Records supplied below:
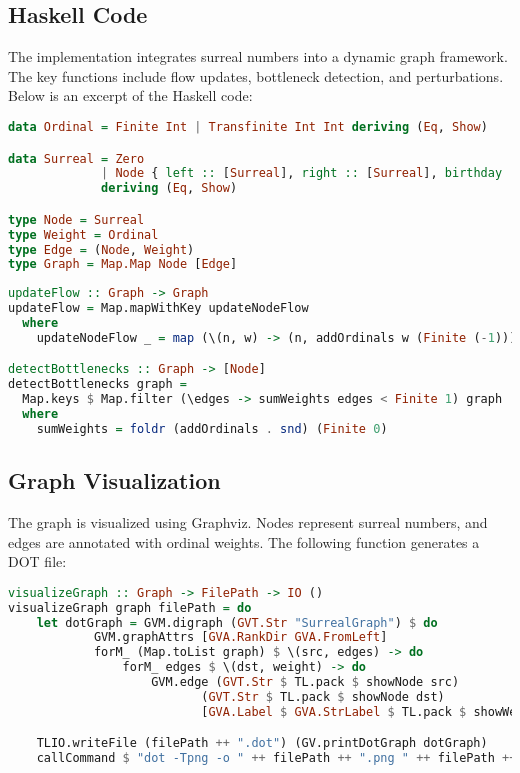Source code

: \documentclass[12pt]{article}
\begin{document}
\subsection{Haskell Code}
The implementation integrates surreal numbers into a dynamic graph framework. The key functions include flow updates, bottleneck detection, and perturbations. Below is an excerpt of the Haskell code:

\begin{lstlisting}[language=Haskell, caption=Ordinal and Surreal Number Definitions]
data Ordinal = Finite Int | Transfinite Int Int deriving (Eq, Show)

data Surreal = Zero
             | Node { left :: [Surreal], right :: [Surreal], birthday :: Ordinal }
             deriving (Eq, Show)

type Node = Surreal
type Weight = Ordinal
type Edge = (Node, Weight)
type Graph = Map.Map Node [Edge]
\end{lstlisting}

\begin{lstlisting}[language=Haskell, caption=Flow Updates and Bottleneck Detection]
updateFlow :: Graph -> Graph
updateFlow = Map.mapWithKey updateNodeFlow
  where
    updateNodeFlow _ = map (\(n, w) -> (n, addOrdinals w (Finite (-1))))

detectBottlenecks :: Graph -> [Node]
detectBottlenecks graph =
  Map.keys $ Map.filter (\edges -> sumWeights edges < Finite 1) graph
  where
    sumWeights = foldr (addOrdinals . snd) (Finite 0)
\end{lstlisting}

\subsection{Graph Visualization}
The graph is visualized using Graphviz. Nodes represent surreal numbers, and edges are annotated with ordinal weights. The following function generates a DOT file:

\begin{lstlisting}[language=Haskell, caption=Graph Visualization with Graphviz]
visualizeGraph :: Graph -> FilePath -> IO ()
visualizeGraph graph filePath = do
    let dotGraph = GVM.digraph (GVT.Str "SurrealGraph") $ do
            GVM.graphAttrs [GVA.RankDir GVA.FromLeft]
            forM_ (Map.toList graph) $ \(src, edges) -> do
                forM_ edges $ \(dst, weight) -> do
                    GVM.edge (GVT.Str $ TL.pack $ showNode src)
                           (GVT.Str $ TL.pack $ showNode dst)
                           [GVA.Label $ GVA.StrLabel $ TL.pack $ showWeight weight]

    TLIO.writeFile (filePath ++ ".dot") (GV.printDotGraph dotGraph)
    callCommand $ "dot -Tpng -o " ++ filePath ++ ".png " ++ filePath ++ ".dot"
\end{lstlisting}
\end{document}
End of Records supplied.
Prompt =>
Copy exactly the line containing "forM_ (Map.toList graph)" and every line after it, ending with the last line of the records above.

Solution to the exercise =>
            forM_ (Map.toList graph) $ \(src, edges) -> do
                forM_ edges $ \(dst, weight) -> do
                    GVM.edge (GVT.Str $ TL.pack $ showNode src)
                           (GVT.Str $ TL.pack $ showNode dst)
                           [GVA.Label $ GVA.StrLabel $ TL.pack $ showWeight weight]

    TLIO.writeFile (filePath ++ ".dot") (GV.printDotGraph dotGraph)
    callCommand $ "dot -Tpng -o " ++ filePath ++ ".png " ++ filePath ++ ".dot"
\end{lstlisting}
\end{document}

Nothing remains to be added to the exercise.